*** Opening RECORDS TO PROCESS ***

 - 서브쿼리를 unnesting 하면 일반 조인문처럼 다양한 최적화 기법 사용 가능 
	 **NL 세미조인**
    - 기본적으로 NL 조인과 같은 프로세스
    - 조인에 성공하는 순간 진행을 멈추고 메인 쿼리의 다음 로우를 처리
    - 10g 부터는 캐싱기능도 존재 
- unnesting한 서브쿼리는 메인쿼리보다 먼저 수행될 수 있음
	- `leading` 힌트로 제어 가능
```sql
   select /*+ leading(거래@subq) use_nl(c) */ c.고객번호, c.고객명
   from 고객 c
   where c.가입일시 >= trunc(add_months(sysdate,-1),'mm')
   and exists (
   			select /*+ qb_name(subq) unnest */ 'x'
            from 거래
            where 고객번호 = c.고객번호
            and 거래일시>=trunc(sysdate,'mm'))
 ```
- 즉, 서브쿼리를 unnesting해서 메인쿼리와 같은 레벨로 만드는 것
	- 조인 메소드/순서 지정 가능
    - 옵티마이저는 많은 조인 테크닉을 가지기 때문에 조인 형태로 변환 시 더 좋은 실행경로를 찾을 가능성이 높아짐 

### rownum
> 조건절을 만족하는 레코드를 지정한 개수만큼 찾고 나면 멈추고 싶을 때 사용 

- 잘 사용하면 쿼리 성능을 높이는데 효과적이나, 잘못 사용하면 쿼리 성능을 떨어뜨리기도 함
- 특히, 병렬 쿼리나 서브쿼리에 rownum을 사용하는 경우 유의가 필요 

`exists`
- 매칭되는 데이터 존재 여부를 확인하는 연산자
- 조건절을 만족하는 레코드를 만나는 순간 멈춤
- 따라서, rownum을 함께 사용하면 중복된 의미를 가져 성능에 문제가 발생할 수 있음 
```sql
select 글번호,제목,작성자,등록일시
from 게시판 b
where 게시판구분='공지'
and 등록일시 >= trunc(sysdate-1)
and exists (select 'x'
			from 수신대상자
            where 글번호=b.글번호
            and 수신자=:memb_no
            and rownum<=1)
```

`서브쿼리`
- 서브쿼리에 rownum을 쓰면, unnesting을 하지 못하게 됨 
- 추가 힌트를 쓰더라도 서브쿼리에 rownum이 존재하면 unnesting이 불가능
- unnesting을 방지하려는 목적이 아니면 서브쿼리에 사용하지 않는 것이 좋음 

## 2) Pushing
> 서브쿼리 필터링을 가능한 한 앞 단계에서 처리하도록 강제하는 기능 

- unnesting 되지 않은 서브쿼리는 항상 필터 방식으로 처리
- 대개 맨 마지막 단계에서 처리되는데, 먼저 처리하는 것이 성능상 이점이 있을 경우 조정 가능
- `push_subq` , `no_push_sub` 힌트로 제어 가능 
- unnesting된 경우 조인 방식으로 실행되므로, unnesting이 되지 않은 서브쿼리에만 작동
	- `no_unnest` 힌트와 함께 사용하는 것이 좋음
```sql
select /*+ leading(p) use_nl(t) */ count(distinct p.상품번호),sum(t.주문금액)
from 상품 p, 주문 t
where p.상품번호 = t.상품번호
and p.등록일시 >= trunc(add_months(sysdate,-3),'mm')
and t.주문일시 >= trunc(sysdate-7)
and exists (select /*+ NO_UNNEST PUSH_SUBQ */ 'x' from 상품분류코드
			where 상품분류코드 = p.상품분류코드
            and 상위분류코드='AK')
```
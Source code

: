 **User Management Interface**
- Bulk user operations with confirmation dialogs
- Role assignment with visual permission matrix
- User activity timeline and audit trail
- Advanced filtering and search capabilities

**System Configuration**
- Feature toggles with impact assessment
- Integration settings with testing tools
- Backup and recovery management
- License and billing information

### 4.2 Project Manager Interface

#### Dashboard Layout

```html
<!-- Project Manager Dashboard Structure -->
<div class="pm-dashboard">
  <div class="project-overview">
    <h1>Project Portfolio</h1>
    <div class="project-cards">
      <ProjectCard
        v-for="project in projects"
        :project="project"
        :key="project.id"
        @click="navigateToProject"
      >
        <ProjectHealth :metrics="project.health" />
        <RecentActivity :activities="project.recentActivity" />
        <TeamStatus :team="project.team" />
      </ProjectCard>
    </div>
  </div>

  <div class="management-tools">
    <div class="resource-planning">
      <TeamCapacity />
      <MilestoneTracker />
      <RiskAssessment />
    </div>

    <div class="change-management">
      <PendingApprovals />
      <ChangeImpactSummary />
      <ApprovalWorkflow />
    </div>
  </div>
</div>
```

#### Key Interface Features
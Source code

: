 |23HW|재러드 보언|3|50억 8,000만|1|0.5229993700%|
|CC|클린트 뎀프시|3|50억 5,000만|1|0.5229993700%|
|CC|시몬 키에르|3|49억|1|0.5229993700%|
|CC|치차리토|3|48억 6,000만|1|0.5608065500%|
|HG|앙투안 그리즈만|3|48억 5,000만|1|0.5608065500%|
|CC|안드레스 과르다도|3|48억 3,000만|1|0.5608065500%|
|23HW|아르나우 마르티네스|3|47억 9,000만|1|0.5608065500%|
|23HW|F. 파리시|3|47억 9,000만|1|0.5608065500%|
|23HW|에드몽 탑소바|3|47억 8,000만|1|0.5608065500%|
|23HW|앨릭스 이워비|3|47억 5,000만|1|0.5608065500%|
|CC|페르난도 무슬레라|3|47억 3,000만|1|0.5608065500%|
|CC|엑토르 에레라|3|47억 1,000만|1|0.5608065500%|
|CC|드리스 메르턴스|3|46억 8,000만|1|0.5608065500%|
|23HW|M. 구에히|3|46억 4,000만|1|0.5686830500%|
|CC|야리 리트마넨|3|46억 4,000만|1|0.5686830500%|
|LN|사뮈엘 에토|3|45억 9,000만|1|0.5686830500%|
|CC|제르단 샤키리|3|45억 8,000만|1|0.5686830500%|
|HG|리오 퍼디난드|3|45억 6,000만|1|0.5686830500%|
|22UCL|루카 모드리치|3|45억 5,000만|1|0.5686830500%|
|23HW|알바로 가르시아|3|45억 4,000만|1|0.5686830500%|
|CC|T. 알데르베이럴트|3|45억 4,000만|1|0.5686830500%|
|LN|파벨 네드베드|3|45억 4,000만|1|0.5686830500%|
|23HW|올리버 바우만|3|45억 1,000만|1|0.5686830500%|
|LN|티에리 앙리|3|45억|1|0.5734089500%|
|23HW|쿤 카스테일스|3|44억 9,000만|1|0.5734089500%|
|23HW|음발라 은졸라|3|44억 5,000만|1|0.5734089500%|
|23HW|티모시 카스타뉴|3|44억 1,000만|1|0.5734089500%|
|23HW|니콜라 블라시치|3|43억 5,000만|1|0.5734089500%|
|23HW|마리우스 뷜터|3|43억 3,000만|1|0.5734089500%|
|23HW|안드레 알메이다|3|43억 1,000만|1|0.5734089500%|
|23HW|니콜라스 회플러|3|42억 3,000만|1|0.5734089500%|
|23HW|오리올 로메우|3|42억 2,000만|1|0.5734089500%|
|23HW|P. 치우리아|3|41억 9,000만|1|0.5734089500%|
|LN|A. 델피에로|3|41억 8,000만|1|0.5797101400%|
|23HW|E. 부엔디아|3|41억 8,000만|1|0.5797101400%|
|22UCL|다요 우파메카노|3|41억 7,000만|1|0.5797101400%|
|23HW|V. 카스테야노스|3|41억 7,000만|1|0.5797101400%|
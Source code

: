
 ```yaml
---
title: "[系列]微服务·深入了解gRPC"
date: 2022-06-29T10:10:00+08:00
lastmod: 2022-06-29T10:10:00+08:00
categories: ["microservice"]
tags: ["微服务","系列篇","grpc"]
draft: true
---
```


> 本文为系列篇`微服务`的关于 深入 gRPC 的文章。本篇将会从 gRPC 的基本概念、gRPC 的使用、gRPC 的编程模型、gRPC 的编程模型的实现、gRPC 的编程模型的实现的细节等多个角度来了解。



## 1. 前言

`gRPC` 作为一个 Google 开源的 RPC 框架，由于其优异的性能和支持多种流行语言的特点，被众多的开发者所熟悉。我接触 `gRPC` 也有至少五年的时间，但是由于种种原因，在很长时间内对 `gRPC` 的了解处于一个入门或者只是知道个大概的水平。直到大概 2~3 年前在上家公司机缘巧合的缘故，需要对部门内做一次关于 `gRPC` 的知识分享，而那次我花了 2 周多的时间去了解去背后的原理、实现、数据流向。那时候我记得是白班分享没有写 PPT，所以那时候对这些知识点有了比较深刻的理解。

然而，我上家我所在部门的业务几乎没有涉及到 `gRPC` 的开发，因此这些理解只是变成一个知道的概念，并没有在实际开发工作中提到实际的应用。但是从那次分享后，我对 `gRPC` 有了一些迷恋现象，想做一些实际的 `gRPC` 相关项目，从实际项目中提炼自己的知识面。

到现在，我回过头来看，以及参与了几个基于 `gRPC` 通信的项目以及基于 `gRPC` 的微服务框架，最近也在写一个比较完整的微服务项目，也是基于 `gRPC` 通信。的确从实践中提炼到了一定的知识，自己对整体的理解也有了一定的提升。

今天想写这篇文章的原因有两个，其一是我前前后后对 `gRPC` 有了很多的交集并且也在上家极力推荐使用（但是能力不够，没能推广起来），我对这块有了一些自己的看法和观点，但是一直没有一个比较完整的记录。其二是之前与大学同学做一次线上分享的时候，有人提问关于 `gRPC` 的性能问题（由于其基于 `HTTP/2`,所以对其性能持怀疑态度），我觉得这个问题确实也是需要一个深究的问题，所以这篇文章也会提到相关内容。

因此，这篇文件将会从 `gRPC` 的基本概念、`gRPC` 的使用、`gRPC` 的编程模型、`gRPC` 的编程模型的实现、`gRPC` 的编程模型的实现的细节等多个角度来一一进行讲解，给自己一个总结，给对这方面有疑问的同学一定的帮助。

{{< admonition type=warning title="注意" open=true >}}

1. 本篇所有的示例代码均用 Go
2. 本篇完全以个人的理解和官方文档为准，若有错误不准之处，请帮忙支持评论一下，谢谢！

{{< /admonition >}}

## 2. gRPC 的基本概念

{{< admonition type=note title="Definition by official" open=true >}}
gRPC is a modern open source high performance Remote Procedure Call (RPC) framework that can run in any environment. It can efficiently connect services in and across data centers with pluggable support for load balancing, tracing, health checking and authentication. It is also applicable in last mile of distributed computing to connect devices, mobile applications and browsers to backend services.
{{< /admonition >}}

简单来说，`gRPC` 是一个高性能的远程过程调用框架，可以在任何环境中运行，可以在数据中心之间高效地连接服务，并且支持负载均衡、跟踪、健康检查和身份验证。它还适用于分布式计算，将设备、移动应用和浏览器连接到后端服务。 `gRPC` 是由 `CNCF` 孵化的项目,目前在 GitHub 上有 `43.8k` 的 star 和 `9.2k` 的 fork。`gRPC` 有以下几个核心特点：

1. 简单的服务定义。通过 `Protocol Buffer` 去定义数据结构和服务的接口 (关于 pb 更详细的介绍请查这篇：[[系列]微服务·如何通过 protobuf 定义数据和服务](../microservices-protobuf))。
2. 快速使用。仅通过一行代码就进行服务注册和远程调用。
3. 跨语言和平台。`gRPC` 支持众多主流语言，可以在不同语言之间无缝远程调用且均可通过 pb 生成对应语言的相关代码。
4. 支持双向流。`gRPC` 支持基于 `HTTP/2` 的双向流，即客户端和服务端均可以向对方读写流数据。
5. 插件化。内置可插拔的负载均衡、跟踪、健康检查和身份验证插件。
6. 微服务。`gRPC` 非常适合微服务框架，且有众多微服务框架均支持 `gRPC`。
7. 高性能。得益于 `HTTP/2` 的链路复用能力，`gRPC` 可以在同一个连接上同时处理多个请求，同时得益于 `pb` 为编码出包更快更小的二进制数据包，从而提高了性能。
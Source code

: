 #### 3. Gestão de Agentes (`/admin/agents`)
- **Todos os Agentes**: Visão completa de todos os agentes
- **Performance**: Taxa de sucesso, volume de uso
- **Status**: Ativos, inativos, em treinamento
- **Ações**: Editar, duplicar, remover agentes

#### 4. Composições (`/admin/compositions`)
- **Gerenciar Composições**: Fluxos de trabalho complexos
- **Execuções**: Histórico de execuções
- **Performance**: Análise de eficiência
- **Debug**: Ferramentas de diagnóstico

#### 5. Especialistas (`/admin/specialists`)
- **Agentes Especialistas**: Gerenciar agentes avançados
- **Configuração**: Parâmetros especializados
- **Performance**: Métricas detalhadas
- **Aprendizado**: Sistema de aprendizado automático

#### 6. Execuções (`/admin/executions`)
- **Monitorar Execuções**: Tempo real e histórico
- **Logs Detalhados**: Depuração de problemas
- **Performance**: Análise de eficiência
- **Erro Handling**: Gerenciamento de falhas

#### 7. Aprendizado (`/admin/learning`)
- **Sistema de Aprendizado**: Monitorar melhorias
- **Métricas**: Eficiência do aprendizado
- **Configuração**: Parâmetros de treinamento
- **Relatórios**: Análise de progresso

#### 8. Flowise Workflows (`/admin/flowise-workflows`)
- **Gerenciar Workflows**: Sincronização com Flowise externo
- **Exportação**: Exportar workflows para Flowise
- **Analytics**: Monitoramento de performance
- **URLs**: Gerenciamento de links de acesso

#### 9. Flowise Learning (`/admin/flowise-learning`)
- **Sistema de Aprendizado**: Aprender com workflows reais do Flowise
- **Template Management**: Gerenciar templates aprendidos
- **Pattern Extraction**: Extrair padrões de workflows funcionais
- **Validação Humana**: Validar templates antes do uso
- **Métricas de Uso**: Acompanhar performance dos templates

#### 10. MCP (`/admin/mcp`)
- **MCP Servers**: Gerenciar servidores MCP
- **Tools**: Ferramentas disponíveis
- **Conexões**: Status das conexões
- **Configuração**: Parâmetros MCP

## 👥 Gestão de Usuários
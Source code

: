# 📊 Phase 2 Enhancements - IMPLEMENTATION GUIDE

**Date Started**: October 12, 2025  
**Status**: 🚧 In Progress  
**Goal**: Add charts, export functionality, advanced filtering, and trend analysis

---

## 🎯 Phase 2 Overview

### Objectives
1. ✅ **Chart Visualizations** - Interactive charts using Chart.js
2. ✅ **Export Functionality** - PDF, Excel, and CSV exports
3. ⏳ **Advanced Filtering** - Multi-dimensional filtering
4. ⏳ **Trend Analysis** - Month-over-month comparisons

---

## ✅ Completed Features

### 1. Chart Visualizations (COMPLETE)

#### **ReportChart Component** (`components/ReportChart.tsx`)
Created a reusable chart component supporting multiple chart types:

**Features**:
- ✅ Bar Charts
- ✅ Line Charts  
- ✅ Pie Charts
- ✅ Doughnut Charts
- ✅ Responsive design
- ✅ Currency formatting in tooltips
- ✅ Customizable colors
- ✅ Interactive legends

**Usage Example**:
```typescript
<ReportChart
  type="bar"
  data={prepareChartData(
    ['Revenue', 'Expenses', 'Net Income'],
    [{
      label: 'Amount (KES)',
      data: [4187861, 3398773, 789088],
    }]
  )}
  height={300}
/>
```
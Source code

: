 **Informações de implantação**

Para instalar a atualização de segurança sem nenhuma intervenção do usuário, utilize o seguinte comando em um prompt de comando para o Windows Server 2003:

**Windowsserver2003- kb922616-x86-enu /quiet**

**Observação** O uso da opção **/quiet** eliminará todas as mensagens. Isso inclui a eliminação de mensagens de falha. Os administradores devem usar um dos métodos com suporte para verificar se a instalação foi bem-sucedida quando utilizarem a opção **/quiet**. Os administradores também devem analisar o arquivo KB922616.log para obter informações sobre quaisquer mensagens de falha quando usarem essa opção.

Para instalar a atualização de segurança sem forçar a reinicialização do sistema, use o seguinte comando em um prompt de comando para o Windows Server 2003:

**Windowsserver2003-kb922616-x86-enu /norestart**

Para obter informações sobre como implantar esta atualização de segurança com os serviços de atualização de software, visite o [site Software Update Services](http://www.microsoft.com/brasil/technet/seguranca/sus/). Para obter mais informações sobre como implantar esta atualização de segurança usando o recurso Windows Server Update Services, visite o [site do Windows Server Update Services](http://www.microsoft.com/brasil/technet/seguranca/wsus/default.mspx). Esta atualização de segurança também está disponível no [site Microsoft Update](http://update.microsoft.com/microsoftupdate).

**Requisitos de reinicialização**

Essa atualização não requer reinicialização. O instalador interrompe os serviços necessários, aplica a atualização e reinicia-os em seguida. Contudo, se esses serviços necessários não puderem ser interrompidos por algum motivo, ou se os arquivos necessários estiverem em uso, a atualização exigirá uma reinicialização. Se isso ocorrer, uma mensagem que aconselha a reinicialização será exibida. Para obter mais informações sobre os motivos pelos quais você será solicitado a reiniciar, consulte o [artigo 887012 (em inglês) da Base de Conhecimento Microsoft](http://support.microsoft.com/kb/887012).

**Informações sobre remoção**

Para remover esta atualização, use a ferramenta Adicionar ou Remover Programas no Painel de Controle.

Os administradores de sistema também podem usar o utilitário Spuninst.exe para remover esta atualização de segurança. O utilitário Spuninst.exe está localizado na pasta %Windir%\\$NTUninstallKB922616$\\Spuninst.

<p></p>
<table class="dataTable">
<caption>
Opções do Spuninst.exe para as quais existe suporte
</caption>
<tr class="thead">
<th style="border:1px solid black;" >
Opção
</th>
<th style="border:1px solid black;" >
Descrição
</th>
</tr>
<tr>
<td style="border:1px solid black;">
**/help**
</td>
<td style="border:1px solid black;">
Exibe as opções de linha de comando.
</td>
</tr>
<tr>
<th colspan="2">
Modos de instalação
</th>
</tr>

*** Closing RECORDS TO PROCESS ***

__YOUR INSTRUCTIONS__. Filter the entries above and keep only the lines with the word "where".

__RESPONSE FOR THIS EXERCISE__.
   where c.가입일시 >= trunc(add_months(sysdate,-1),'mm')
            where 고객번호 = c.고객번호
where 게시판구분='공지'
            where 글번호=b.글번호
where p.상품번호 = t.상품번호
			where 상품분류코드 = p.상품분류코드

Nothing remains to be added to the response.